北円堂を知らずして奈良の歴史は語れない
「一神教と戦争(橋爪大三郎&中田考共著・集英社新書2018刊)」を読んだ。橋爪大三郎(はしづめだいさぶろう1948生れ)氏は、東大(文学部)卒、同大学院博士課程修了で、社会学者として活躍してきた。現在は東工大名誉教授である。中田考(なかたこう1960生れ)氏は、東大(文学部)卒、同大学院修士課程修了、カイロ大学大学院博士課程修了し、現在は同志社大学客員教授で、イスラーム学者である。-----
「一神教と戦争」は、日本人の不得意な“イスラム教”に付いて、キリスト教側の話者として橋爪大三郎氏が、イスラム教側の話者としては中田考氏が二人で激論を交わす対談本である。読んだからと言ってイスラム教がすっきりと理解できるものではないが、兎に角21世紀を生きる地球人としては日本人たりとてお勉強しておかねばならない時代となっているのだから、嫌いでも否でも橋爪大三郎氏と中田考氏の議論に付き合いなさいと忠告してくれている訳である。-----
対談の時期はシリアのISがほぼ殲滅された時点だから、お二人の議論を見ると、橋爪大三郎氏は落ち着きを取り戻し、中田考氏は些か誇大妄想の域を脱していないように見えるのだが、何とか噛み合わないながら、各論を戦わせて頂いているのは編集者の苦労の甲斐があったと言う事かも知れない。
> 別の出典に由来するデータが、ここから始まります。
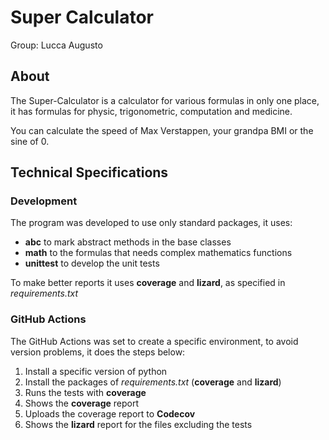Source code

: # Super Calculator
Group: Lucca Augusto

## About
The Super-Calculator is a calculator for various formulas in only one place,
it has formulas for physic, trigonometric, computation and medicine.

You can calculate the speed of Max Verstappen, your grandpa BMI or the sine of 0.


## Technical Specifications
### Development
The program was developed to use only standard packages, it uses:
* **abc** to mark abstract methods in the base classes
* **math** to the formulas that needs complex mathematics functions
* **unittest** to develop the unit tests

To make better reports it uses **coverage** and **lizard**, as specified in _requirements.txt_


### GitHub Actions
The GitHub Actions was set to create a specific environment, to avoid version problems, it does the steps below:
1. Install a specific version of python
2. Install the packages of _requirements.txt_ (**coverage** and **lizard**)
3. Runs the tests with **coverage**
4. Shows the **coverage** report
5. Uploads the coverage report to **Codecov**
6. Shows the **lizard** report for the files excluding the tests
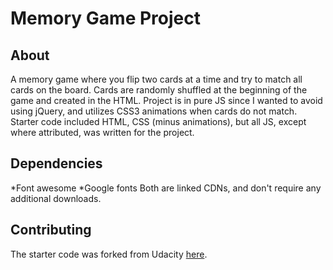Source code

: # Memory Game Project

## About

A memory game where you flip two cards at a time and try to match all cards on the board. Cards are randomly shuffled at the beginning of the game and created in the HTML. Project is in pure JS since I wanted to avoid using jQuery, and utilizes CSS3 animations when cards do not match. Starter code included HTML, CSS (minus animations), but all JS, except where attributed, was written for the project.

## Dependencies

*Font awesome
*Google fonts
Both are linked CDNs, and don't require any additional downloads.

## Contributing

The starter code was forked from Udacity [here](https://github.com/udacity/fend-project-memory-game).
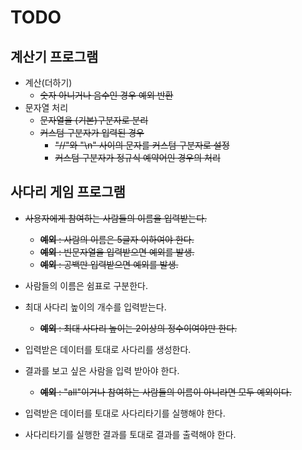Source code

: # TODO

## 계산기 프로그램
* 계산(더하기)
    * ~~숫자 아니거나 음수인 경우 예외 반환~~
* 문자열 처리
    * ~~문자열을 (기본)구분자로 분리~~
    * ~~커스텀 구분자가 입력된 경우~~
        * ~~"//"와 "\n" 사이의 문자를 커스텀 구분자로 설정~~
        * ~~커스텀 구분자가 정규식 예약어인 경우의 처리~~

## 사다리 게임 프로그램
* ~~사용자에게 참여하는 사람들의 이름을 입력받는다.~~
    * ~~**예외** : 사람의 이름은 5글자 이하여야 한다.~~
    * ~~**예외** : 빈문자열을 입력받으면 예외를 발생.~~
    * ~~**예외** : 공백만 입력받으면 예외를 발생.~~
* 사람들의 이름은 쉼표로 구분한다.
* 최대 사다리 높이의 개수를 입력받는다.
    * ~~**예외** : 최대 사다리 높이는 2이상의 정수이여야만 한다.~~
* 입력받은 데이터를 토대로 사다리를 생성한다.
* 결과를 보고 싶은 사람을 입력 받아야 한다.
    * ~~**예외** : "all"이거나 참여하는 사람들의 이름이 아니라면 모두 예외이다.~~
  
* 입력받은 데이터를 토대로 사다리타기를 실행해야 한다.
* 사다리타기를 실행한 결과를 토대로 결과를 출력해야 한다.
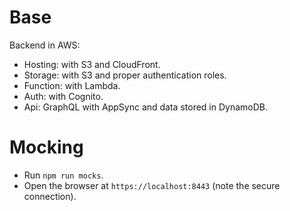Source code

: # Base

Backend in AWS:
- Hosting: with S3 and CloudFront.
- Storage: with S3 and proper authentication roles.
- Function: with Lambda.
- Auth: with Cognito.
- Api: GraphQL with AppSync and data stored in DynamoDB.

# Mocking

- Run `npm run mocks`.
- Open the browser at `https://localhost:8443` (note the secure connection).
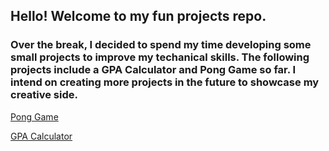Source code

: ## Hello! Welcome to my fun projects repo.

### Over the break, I decided to spend my time developing some small projects to improve my techanical skills. The following projects include a GPA Calculator and Pong Game so far. I intend on creating more projects in the future to showcase my creative side. 

[Pong Game](https://github.com/tinaliu27/funprojects/tree/main/ping_pong)

[GPA Calculator](https://github.com/tinaliu27/funprojects/tree/main/GPA_Calculator)
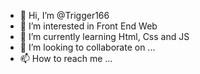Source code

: - 👋 Hi, I’m @Trigger166
- 👀 I’m interested in Front End Web
- 🌱 I’m currently learning Html, Css and JS
- 💞️ I’m looking to collaborate on ...
- 📫 How to reach me ...

<!---
Trigger166/Trigger166 is a ✨ special ✨ repository because its `README.md` (this file) appears on your GitHub profile.
You can click the Preview link to take a look at your changes.
--->
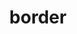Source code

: ---
title: "border"
description: "The `border` properties set an element's border. This page accounts for all `border` longhands and shorthands."
category: css
keywords: border-width, border-style, border-color, border-top, border-bottom, border-left, border-right, border-top-width, border-top-style, border-top-color, border-bottom-width, border-bottom-style, border-bottom-color, border-left-width, border-left-style, border-left-color, border-right-width, border-right-style, border-right-color
last_test_date: "2021-07-22"
test_url: "/tests/css-border.html"
test_results_url: "https://app.emailonacid.com/app/acidtest/jbuHMEUL4RGhgEHaRBjYJdJuonItGgpBGH9XWbqznvzrD/list"
stats: {
    apple-mail: {
        macos: {
            "13":"y"
        },
        ios: {
            "13":"y"
        }
    },
    gmail: {
        desktop-webmail: {
            "2021-07":"y"
        },
        ios: {
            "2021-07":"y"
        },
        android: {
            "2021-07":"y"
        },
        mobile-webmail: {
            "2021-07":"y"
        }
    },
    orange: {
        desktop-webmail: {
            "2021-07":"y"
        },
        ios: {
            "2021-07":"y"
        },
        android: {
            "2021-07":"y"
        }
    },
    outlook: {
        windows: {
            "2007":"a #1 #2",
            "2010":"a #1 #2",
            "2013":"a #1 #2",
            "2016":"a #1 #2",
            "2019":"a #1 #2"
        },
        windows-mail: {
            "2021-07":"a #1 #2"
        },
        macos: {
            "2011":"y",
            "2016":"y"
        },
        outlook-com: {
            "2021-07":"y"
        },
        ios: {
            "2021-07":"y"
        },
        android: {
            "2021-07":"y"
        }
    },
    samsung-email: {
        android: {
            "6.0":"y"
        }
    },
    sfr: {
        desktop-webmail: {
            "2021-07":"y"
        },
        ios: {
            "2021-07":"y"
        },
        android: {
            "2021-07":"y"
        }
    },
    thunderbird: {
        macos: {
            "78.12":"y"
        }
    },
    aol: {
        desktop-webmail: {
            "2021-07":"y"
        },
        ios: {
            "2021-07":"y"
        },
        android: {
            "2021-07":"y"
        }
    },
    yahoo: {
        desktop-webmail: {
            "2021-07":"y"
        },
        ios: {
            "2021-07":"y"
        },
        android: {
            "2021-07":"y"
        }
    },
    protonmail: {
        desktop-webmail: {
            "2021-07":"y"
        },
        ios: {
            "2021-07":"y"
        },
        android: {
            "2021-07":"y"
        }
    },
    hey: {
        desktop-webmail: {
            "2021-07":"y"
        }
    },
    mail-ru: {
        desktop-webmail: {
            "2021-07":"y"
        }
    },
    fastmail: {
        desktop-webmail: {
            "2021-07": "y"
        }
    },
    laposte: {
        desktop-webmail: {
            "2021-08": "y"
        }
    }
}
notes: "This pages reports support for all CSS properties related to `border`: `border`, `border-width`, `border-style`, `border-color`, `border-top`, `border-bottom`, `border-left`, `border-right`, `border-top-width`, `border-top-style`, `border-top-color`, `border-bottom-width`, `border-bottom-style`, `border-bottom-color`, `border-left-width`, `border-left-style`, `border-left-color`, `border-right-width`, `border-right-style`, `border-right-color`."
notes_by_num: {
    "1": "Partial. A border can not be bigger than 8px.",
    "2": "Buggy. Unreliable if used on a `<p>` or a `<div>`."
}
links: {
    "Can I use: border":"https://caniuse.com/mdn-css_properties_border",
    "MDN: border":"https://developer.mozilla.org/en-US/docs/Web/CSS/border"
}
---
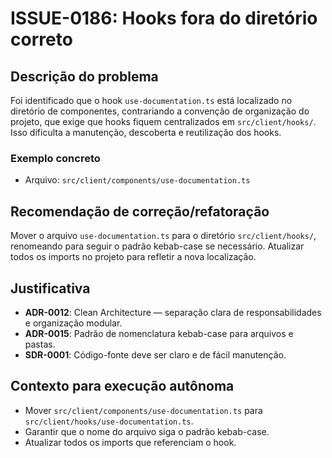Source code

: # ISSUE-0186: Hooks fora do diretório correto

## Descrição do problema
Foi identificado que o hook `use-documentation.ts` está localizado no diretório de componentes, contrariando a convenção de organização do projeto, que exige que hooks fiquem centralizados em `src/client/hooks/`. Isso dificulta a manutenção, descoberta e reutilização dos hooks.

### Exemplo concreto
- Arquivo: `src/client/components/use-documentation.ts`

## Recomendação de correção/refatoração
Mover o arquivo `use-documentation.ts` para o diretório `src/client/hooks/`, renomeando para seguir o padrão kebab-case se necessário. Atualizar todos os imports no projeto para refletir a nova localização.

## Justificativa
- **ADR-0012**: Clean Architecture — separação clara de responsabilidades e organização modular.
- **ADR-0015**: Padrão de nomenclatura kebab-case para arquivos e pastas.
- **SDR-0001**: Código-fonte deve ser claro e de fácil manutenção.

## Contexto para execução autônoma
- Mover `src/client/components/use-documentation.ts` para `src/client/hooks/use-documentation.ts`.
- Garantir que o nome do arquivo siga o padrão kebab-case.
- Atualizar todos os imports que referenciam o hook.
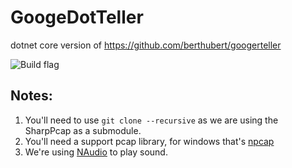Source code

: # GoogeDotTeller

dotnet core version of https://github.com/berthubert/googerteller


![Build flag](https://github.com/cyclops1982/GoogeDotTeller/actions/workflows/build.yaml/badge.svg)

## Notes:

1. You'll need to use `git clone --recursive` as we are using the SharpPcap as a submodule.
2. You'll need a support pcap library, for windows that's [npcap](https://npcap.com/#download)
3. We're using [NAudio](https://github.com/naudio/NAudio) to play sound.
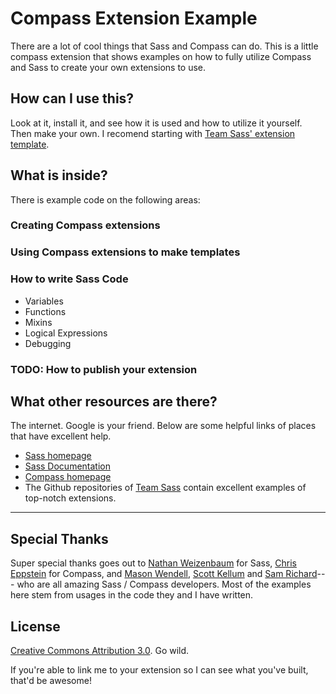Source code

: Compass Extension Example
==========================

There are a lot of cool things that Sass and Compass can do. This is a little compass extension that shows examples on how to fully utilize Compass and Sass to create your own extensions to use.

## How can I use this?

Look at it, install it, and see how it is used and how to utilize it yourself. Then make your own. I recomend starting with [Team Sass' extension template](https://github.com/Team-Sass/Compass-Extension-Template).

## What is inside?

There is example code on the following areas:

### Creating Compass extensions

### Using Compass extensions to make templates

### How to write Sass Code
* Variables
* Functions
* Mixins
* Logical Expressions
* Debugging

### TODO: How to publish your extension


## What other resources are there?

The internet. Google is your friend. Below are some helpful links of places that have excellent help.

* [Sass homepage](http://sass-lang.com/)
* [Sass Documentation](http://sass-lang.com/docs/yardoc/_index.html)
* [Compass homepage](http://compass-style.org/)
* The Github repositories of [Team Sass](https://github.com/Team-Sass) contain excellent examples of top-notch extensions.



<hr>

## Special Thanks
Super special thanks goes out to [Nathan Weizenbaum](https://github.com/nex3/) for Sass, [Chris Eppstein](https://github.com/chriseppstein/) for Compass, and [Mason Wendell](https://github.com/canarymason/), [Scott Kellum](https://github.com/scottkellum/) and [Sam Richard](https://github.com/canarymason/snugug)--- who are all amazing Sass / Compass developers. Most of the examples here stem from usages in the code they and I have written.

## License
[Creative Commons Attribution 3.0](http://creativecommons.org/licenses/by/3.0). Go wild.

If you're able to link me to your extension so I can see what you've built, that'd be awesome!
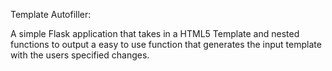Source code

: Template Autofiller:

A simple Flask application that takes in a HTML5 Template and nested functions
to output a easy to use function that generates the input template with
the users specified changes.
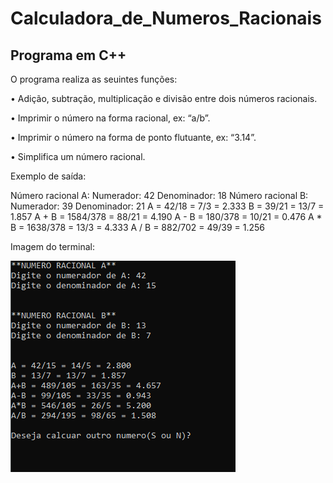# Calculadora_de_Numeros_Racionais
## Programa em C++
O programa realiza as seuintes funções:

• Adição, subtração, multiplicação e divisão entre dois números racionais.

• Imprimir o número na forma racional, ex: “a/b”.

• Imprimir o número na forma de ponto flutuante, ex: “3.14”.

• Simplifica um número racional.


Exemplo de saída:


Número racional A:
Numerador: 42
Denominador: 18
Número racional B:
Numerador: 39
Denominador: 21
A = 42/18 = 7/3 = 2.333
B = 39/21 = 13/7 = 1.857
A + B = 1584/378 = 88/21 = 4.190
A - B = 180/378 = 10/21 = 0.476
A * B = 1638/378 = 13/3 = 4.333
A / B = 882/702 = 49/39 = 1.256


Imagem do terminal:

![print](https://github.com/luiswolski/Calculadora_de_Numeros_Racionais/blob/main/print/print.png)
-----
世紀単位で世界史を眺めると、キリスト教世界がフランス革命から民主主義を発明し、自然科学を発展させてきたのだが、第2次大戦後は、米ソ2大国の監視下で世界経済の発展を見たのだと言う。自信をなくしてトラウマ状態の西欧だが、キリスト教世界の中核であることには変わりがなく、しかしながら今後の世界は中国、インド、イスラム世界の活動を抜きにしては将来を予測出来ないとお二人は結論付けているのだ。そのためにも日本人なら先ずはイスラム教を学びなさいと。「一神教と戦争」は纏まりのない本だが、イスラムの知識を僅かばかり得ることは出来るようだ。全く足りないのだが、知らないよりはましとも書いている。